INPUT RECORDS below:
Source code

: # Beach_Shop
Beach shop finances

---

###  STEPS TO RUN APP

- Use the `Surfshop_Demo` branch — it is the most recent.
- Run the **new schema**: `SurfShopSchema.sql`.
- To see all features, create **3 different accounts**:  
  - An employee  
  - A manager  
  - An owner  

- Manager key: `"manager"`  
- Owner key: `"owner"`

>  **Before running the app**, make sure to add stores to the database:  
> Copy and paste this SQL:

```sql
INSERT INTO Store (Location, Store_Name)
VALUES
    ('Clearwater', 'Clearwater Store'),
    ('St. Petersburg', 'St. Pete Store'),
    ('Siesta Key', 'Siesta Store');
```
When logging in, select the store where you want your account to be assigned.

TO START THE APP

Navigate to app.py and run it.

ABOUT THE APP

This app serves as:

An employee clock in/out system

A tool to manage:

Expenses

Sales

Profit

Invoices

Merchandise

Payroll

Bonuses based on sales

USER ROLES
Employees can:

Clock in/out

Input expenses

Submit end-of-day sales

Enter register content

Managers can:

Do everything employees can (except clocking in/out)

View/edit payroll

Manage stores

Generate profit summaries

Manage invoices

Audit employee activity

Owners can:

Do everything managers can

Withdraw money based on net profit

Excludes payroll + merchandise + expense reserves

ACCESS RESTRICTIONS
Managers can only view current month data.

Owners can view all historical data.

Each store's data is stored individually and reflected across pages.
End of INPUT RECORDS.
#### TASK GOAL:
Search the records above for the string "stores". Copy every line that contains it.

#### SOLUTION TO THIS TASK:
>  **Before running the app**, make sure to add stores to the database:  
Manage stores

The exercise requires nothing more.